To do | Search the entries for the word "article" and copy each line that has it.
----- Listed records -----
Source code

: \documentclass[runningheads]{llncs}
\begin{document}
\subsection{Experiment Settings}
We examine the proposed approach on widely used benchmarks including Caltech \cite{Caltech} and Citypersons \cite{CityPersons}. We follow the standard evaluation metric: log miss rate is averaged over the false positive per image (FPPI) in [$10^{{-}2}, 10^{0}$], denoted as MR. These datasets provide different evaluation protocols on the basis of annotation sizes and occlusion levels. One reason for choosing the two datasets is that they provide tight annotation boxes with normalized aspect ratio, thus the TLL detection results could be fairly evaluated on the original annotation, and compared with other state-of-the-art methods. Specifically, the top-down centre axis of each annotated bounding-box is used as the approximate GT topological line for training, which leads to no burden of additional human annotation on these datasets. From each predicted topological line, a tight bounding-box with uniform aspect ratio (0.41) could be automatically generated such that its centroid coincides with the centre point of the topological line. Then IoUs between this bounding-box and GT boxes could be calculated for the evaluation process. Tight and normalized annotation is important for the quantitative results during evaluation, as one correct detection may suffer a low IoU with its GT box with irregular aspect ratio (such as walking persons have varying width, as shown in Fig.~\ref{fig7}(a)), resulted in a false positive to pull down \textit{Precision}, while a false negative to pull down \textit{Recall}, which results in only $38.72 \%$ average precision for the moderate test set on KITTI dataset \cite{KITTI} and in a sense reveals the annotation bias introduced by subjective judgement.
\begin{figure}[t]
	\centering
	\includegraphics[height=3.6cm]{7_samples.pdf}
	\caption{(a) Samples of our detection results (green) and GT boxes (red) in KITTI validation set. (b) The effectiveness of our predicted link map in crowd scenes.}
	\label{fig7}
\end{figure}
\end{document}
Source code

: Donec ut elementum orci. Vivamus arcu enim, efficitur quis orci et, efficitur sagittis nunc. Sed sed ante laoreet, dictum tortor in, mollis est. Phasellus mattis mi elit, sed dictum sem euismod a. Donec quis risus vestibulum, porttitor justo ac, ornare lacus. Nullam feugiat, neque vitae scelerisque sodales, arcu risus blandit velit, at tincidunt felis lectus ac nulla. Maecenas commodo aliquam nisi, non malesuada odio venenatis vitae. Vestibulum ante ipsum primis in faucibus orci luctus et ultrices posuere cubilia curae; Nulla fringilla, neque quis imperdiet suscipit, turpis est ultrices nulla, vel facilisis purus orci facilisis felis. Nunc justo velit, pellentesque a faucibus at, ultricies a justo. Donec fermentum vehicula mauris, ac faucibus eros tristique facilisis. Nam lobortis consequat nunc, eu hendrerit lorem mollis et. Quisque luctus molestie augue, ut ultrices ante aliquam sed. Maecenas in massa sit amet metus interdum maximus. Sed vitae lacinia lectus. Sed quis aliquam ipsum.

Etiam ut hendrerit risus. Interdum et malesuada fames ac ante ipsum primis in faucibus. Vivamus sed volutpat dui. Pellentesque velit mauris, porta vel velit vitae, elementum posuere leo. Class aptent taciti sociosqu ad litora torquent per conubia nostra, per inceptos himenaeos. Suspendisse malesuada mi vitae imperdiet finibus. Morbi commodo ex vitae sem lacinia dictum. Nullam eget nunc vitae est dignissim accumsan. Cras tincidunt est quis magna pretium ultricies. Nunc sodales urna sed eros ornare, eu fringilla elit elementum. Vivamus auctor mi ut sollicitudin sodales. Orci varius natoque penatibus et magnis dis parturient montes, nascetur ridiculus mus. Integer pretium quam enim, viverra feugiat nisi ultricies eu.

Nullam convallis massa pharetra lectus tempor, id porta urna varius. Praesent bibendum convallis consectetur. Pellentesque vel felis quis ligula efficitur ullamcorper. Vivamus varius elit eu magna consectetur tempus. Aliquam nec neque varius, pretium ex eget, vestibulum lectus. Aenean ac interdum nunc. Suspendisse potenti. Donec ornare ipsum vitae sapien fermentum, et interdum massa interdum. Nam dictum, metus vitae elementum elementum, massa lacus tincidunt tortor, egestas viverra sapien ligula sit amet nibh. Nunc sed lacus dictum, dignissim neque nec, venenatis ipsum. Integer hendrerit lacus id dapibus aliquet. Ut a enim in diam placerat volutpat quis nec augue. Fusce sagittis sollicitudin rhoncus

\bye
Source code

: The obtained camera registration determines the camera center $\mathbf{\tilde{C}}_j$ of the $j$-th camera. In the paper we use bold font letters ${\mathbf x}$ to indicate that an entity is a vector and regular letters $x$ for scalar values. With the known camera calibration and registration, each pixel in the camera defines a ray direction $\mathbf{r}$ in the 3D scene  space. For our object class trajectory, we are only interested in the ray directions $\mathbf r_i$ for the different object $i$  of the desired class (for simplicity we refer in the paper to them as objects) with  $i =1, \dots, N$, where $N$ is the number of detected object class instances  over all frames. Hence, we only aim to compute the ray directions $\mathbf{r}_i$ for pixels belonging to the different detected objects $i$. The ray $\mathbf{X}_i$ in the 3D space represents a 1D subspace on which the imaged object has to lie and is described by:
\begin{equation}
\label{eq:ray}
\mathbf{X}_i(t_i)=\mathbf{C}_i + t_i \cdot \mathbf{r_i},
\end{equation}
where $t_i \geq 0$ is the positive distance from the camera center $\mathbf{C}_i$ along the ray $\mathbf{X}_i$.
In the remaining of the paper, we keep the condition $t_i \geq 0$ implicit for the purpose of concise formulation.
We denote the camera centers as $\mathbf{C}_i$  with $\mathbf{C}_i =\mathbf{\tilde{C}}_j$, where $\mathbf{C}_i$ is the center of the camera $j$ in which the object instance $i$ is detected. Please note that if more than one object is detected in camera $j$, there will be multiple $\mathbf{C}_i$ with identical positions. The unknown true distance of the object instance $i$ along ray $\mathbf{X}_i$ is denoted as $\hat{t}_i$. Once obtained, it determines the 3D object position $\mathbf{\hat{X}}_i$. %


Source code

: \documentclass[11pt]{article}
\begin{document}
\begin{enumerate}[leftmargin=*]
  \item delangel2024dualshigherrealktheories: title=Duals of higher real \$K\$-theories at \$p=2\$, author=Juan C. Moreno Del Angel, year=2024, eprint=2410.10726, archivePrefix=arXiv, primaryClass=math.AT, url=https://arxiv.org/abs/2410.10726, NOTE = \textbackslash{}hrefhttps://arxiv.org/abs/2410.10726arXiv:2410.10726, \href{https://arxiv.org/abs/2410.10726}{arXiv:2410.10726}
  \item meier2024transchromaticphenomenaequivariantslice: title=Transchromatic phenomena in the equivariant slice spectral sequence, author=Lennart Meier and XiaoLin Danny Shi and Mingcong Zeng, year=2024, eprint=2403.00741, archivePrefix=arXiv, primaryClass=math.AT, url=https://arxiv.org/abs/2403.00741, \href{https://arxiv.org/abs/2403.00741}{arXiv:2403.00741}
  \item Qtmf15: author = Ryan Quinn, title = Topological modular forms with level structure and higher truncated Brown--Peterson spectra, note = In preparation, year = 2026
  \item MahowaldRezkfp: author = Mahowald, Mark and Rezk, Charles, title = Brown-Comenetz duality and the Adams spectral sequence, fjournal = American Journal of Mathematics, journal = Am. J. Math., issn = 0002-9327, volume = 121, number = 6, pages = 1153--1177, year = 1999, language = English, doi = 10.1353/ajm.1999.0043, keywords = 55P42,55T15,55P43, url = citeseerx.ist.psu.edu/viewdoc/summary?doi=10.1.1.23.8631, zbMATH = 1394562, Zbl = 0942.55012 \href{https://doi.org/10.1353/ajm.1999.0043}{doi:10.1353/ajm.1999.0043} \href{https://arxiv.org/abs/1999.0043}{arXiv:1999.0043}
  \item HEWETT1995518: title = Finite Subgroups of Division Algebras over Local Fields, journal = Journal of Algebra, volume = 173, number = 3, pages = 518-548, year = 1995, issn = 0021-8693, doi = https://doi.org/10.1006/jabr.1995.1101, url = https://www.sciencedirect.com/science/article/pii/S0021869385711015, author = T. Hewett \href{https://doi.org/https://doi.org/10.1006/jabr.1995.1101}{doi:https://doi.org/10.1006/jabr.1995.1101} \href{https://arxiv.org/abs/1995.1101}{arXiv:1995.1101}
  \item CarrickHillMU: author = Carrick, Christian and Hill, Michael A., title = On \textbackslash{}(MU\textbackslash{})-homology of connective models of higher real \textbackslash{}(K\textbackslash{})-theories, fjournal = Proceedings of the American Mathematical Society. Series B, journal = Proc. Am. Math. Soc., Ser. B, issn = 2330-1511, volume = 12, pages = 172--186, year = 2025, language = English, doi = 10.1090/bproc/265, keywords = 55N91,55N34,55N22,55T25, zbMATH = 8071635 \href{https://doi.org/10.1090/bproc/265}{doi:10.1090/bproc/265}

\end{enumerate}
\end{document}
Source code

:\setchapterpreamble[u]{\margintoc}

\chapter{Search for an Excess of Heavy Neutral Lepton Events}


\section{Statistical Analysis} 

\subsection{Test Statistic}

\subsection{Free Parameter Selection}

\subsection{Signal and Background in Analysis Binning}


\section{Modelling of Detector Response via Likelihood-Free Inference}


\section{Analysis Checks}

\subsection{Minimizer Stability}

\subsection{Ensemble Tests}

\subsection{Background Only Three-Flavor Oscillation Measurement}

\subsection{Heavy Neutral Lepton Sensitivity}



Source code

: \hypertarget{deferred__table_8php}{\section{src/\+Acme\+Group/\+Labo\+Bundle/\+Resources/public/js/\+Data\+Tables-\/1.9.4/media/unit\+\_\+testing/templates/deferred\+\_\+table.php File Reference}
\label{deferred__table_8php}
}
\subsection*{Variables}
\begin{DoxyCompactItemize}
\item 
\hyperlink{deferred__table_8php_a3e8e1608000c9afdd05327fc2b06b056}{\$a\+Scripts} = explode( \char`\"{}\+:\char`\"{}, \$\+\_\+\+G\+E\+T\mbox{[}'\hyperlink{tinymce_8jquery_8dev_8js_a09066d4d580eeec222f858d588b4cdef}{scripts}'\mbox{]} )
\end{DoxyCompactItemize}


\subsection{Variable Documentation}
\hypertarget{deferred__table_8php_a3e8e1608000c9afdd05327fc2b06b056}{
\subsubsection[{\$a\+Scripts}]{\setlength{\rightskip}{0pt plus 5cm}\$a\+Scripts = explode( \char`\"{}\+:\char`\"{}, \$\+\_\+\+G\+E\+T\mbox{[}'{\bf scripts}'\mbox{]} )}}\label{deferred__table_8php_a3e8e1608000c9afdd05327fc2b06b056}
-----
Final answer |
: \documentclass[11pt]{article}
  \item HEWETT1995518: title = Finite Subgroups of Division Algebras over Local Fields, journal = Journal of Algebra, volume = 173, number = 3, pages = 518-548, year = 1995, issn = 0021-8693, doi = https://doi.org/10.1006/jabr.1995.1101, url = https://www.sciencedirect.com/science/article/pii/S0021869385711015, author = T. Hewett \href{https://doi.org/https://doi.org/10.1006/jabr.1995.1101}{doi:https://doi.org/10.1006/jabr.1995.1101} \href{https://arxiv.org/abs/1995.1101}{arXiv:1995.1101}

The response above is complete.